To buy the license plate or learn more, please visit www.OhiosHorses.com.
Monday, August 18, 2008
I've been knitting a basketweave scarf and after a few sections of alternating knit and purl, I've discovered I dropped a purl stitch. OOPS! I can pick up stitches if the knitting is all the same using a crochet hook to refasten the stitches, but what about this situation? If you're a knitter and have come across this dilemma, how about giving me a note with some advice. I'm including a picture of the culprit. Sorry, but my camera doesn't do closeup's very well. Here's the pattern I threw together for the scarf:
Lion Brand Landscapes yarn (Autumn Trails) (I think I'm going to end up using 6 skeins). I couldn't find this yarn at Michael's, but JoAnn's Fabrics has it for $5.99 per skein.
Gauge so far: 1 skein makes about 13 inches - I'm getting 4 knit stitches per inch.
Needles: Size 13, 16" circular
1. Garter stitch (knit both WS and RS) for four rows.
2. K 2, K4, P4, K4, P4, K4, K2
3. K2, P4, K4, P4, K4, P4, K2
4. Repeat Steps 2 and 3 three times each, alternating Step 2, Step 3, Step 2, Step 3, etc. to make each section 6 rows long for each section. On the next row, in order to start an alternating section, where you knitted before, you will purl (except the first and last two stitches which are always knitted) and where you purled before, this time you will knit.
5. Continue in this way until the scarf is as long as you want it to be. (I'm still knitting and am on my 3rd skein so far so I can't give you the final results so far).
6. I plan to do the final four rows of garter stitch as in Step 1 to finish.
I'm not sure about a fringe, probably not. This is going to go with a beret I knitted from a pattern of Crazy Aunt Purl's. It came out a little large, but I think this winter when I'm standing outside doing car duty at school, the 50% wool will be nice and warm.
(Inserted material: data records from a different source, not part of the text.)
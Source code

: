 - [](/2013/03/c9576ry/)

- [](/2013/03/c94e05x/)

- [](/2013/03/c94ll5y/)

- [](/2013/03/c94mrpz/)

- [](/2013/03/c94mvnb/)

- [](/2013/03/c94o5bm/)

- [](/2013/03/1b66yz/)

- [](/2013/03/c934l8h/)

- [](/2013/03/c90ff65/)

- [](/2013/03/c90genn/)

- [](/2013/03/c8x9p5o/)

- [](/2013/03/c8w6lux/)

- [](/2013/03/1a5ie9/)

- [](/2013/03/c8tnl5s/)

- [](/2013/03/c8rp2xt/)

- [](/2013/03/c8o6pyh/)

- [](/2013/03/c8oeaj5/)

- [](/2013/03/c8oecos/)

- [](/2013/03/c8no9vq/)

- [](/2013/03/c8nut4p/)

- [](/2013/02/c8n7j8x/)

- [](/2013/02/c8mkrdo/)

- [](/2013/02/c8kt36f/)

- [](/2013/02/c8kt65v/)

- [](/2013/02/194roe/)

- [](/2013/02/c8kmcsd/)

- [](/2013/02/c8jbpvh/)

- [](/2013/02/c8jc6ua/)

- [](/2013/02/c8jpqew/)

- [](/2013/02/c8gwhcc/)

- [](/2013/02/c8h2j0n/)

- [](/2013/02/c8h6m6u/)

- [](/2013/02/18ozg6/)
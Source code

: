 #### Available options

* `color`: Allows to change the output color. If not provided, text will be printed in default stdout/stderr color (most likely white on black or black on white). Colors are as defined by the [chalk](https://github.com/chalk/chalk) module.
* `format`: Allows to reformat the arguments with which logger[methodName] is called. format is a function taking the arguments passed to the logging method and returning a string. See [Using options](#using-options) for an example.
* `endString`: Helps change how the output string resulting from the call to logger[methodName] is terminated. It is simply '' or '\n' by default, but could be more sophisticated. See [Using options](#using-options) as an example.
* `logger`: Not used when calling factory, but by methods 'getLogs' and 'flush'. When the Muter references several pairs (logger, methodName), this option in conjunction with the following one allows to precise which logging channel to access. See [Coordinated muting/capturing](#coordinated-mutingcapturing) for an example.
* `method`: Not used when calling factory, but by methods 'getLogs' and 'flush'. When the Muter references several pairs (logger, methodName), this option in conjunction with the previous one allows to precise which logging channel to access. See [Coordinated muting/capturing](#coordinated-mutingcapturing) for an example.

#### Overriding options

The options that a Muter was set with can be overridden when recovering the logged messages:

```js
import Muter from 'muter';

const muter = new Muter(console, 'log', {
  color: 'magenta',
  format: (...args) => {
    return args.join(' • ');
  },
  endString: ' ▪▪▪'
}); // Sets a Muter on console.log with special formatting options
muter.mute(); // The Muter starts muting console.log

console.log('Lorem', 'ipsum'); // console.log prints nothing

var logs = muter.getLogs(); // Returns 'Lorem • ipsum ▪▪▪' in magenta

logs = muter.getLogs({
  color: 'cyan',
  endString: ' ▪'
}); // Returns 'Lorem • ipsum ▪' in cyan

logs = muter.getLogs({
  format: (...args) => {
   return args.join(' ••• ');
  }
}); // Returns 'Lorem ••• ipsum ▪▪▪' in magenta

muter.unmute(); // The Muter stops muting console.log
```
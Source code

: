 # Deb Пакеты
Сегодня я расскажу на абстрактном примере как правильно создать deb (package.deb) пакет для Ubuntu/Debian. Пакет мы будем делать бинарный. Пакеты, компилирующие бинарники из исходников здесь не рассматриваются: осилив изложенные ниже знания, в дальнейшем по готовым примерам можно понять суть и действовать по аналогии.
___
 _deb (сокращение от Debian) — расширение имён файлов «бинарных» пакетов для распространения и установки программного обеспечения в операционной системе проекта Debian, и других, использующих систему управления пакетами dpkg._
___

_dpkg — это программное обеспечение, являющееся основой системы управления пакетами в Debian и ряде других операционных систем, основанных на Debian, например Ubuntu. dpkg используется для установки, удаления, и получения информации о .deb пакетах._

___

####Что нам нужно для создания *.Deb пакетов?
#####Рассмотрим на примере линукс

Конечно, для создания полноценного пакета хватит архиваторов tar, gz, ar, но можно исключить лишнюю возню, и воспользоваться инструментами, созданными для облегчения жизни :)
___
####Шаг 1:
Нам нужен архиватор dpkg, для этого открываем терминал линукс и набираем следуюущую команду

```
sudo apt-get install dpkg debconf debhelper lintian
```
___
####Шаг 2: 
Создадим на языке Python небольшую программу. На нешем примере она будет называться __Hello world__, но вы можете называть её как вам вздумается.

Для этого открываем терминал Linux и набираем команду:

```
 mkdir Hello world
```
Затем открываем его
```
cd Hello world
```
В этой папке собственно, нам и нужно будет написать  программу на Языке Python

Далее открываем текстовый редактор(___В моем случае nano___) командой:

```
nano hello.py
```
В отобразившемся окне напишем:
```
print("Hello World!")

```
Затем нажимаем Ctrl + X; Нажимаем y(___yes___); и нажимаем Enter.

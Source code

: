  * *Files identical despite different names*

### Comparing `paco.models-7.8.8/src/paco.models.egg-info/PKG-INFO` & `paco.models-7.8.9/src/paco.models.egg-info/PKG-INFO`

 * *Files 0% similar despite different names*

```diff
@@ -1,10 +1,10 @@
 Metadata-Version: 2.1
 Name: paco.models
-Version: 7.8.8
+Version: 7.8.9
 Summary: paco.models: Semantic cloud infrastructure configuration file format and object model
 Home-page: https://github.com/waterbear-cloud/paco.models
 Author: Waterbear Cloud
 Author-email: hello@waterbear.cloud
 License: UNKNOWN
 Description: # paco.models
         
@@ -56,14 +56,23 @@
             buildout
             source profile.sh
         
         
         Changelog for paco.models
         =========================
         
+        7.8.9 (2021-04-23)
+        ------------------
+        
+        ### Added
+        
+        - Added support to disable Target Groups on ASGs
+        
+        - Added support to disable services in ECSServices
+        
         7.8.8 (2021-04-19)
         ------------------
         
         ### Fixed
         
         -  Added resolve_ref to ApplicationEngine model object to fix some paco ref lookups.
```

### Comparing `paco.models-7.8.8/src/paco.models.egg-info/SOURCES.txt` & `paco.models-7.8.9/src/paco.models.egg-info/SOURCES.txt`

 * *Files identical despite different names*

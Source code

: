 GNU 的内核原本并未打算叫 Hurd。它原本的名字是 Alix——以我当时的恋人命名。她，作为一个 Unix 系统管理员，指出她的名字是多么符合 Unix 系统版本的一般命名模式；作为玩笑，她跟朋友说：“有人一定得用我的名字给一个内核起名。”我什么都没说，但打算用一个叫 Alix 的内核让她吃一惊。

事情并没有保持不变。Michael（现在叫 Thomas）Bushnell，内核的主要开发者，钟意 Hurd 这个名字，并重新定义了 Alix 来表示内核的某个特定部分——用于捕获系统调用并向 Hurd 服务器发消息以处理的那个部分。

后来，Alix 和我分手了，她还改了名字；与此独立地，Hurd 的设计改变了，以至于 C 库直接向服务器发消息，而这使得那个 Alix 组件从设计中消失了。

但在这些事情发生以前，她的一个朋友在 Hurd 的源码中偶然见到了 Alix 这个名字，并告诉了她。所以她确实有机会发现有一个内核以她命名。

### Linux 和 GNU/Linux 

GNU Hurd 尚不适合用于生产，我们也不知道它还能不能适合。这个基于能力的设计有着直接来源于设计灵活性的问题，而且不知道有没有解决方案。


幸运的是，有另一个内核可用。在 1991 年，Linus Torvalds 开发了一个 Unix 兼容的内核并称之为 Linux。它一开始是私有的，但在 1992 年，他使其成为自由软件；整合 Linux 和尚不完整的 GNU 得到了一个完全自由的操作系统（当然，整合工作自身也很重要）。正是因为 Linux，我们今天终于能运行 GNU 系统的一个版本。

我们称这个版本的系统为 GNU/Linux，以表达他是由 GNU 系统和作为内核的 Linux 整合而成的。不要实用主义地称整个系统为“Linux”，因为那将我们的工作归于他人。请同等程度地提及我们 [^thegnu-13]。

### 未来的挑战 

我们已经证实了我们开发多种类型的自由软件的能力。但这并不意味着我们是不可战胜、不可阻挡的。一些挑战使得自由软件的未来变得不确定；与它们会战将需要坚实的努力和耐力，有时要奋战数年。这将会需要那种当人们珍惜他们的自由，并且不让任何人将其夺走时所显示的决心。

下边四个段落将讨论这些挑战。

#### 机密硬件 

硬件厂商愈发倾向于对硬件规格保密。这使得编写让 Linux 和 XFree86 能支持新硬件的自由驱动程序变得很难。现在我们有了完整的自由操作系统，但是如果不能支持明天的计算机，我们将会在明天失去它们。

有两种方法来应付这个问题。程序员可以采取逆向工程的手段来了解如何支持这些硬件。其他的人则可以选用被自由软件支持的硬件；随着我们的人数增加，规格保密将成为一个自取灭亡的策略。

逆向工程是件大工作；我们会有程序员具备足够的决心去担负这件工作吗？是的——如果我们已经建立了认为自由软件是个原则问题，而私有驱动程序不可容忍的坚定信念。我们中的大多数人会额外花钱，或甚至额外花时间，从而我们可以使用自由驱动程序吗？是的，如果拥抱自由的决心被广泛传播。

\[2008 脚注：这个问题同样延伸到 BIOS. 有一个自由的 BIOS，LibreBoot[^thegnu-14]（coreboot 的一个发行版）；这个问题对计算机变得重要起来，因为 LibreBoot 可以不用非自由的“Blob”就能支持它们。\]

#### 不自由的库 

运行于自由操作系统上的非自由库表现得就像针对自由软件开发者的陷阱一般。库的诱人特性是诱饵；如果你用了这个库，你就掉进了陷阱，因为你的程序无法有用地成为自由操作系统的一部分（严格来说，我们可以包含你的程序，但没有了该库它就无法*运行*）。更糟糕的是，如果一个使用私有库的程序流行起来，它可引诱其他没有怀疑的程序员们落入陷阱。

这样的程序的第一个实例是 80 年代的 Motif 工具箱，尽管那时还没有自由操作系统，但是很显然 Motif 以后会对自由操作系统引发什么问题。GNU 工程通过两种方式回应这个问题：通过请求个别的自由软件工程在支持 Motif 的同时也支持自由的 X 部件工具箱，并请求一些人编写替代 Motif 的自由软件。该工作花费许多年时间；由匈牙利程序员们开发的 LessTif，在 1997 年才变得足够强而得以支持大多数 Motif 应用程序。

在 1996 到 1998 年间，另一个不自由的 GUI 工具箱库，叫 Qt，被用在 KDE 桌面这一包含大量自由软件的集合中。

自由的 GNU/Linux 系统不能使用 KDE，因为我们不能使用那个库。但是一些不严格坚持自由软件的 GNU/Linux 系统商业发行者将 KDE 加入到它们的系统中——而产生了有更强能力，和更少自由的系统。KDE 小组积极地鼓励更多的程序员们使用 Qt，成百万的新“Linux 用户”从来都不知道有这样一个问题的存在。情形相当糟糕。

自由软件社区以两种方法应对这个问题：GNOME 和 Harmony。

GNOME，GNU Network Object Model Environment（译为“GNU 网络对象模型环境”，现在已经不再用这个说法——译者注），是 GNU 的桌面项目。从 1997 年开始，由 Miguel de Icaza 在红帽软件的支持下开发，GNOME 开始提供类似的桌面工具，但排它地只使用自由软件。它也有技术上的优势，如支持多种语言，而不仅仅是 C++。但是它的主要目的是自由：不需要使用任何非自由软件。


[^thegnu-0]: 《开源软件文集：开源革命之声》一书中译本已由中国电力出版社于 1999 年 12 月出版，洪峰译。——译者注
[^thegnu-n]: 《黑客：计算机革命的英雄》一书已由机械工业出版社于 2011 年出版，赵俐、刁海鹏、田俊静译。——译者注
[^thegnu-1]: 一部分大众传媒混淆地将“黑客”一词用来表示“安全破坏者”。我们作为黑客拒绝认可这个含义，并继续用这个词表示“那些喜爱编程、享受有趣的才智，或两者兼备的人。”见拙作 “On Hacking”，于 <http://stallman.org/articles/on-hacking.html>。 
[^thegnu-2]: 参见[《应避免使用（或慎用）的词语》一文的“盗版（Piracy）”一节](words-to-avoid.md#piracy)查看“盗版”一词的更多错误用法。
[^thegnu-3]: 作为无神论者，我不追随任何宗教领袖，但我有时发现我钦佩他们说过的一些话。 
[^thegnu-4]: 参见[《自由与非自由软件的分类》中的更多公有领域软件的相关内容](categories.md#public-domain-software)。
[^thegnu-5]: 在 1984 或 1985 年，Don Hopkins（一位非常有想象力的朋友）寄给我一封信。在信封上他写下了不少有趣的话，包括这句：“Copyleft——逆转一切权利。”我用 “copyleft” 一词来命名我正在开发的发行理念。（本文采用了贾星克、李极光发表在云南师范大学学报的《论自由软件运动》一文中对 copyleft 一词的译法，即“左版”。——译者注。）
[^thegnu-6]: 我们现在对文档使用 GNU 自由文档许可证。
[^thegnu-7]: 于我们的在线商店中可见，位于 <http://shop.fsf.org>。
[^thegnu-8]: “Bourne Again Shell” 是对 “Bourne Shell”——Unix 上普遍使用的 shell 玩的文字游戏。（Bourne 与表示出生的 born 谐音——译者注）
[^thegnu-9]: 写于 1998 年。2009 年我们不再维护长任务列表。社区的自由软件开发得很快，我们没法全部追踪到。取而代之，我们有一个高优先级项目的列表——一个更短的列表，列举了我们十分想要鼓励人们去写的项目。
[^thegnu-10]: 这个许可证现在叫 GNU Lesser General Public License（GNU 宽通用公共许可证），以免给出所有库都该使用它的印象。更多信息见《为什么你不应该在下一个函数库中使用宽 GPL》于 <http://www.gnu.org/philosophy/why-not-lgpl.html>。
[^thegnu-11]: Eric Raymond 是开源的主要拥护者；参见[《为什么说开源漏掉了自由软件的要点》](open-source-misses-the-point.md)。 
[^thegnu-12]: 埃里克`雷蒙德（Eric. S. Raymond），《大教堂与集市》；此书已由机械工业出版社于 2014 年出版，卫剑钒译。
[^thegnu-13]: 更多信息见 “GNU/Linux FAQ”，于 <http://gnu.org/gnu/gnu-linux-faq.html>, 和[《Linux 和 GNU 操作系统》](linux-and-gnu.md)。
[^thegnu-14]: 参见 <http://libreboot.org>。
If this isn't clear, please let me know. Today was my first day back to work after my summer break and I'm beat. Feel free to download and try this pattern. It's just typical basketweave.
I've started practicing crochet again. I used to be able to do this years ago. I started with some Lion Brand Thick and Chunky in some colors I decided weren't colors I should have selected. My first attempt at a cat blanket is shaped similar to the state of Arkansas. I think it's because I have a really bad habit of not reading directions carefully before plowing into a project and didn't chain enough when turning at the end of the row. Fortunately, cats aren't too critical of color or shape when it comes to crocheted blankets; they judge by sleepability. Bunkai has put his seal of approval and a lot of his hair on the two blankets I've made. Willow will have nothing to do with either, probably because she prefers lighter weight types which she can crawl under even in the midst of summer. But I am determined to get this craft down to the point of being able to teach this to my knitting students at school this year, just to add to their interest. Plus, it helps to know something about using a crochet hook when you drop stitches like I have. Stay tuned for further crochet progress and I look forward to your advice on the dropped stitches.
Saturday, August 16, 2008
Our new facility for the Wayne County Animal Adoption & Education Center opened today to a very enthusiastic crowd of well-wishers. There were booths set up by WOOFF (Welfare of Our Furry Friends), Diamonds in the Ruff (canine rescue), Smart Paws (dog obedience & canine training), Wayne CART (County Animal Response Team), SNAP-NC (spay-neuter assistance program of NC), and the Fire Department of Wayne County. County Commissioner Chairman Bud Gray, Suzanne Tyner and Jean Hollowell from the Humane Society, and New Director, Justin Scally opened the ceremonies this morning. The Rev. Dr. A. O. Vannorsdall, Priest at St Francis Episcopal Church, offerened a blessing of the Animals and the Center and the public was let in for their first look at the new state of the art building. The new building is beautifully constructed and is decorated with local children's art work. Pens were spacious and immaculate. There are visitor rooms for dogs and cats for prospective owners to get aquainted with their new pets as well as sick rooms for animals who need isolation. A memorial area is underway and will be filled with pavers commemorating deceased pets. An education room is also included which will be used for visiting groups. Suzi Wharton, our Humane Society's Educator will hold classes here.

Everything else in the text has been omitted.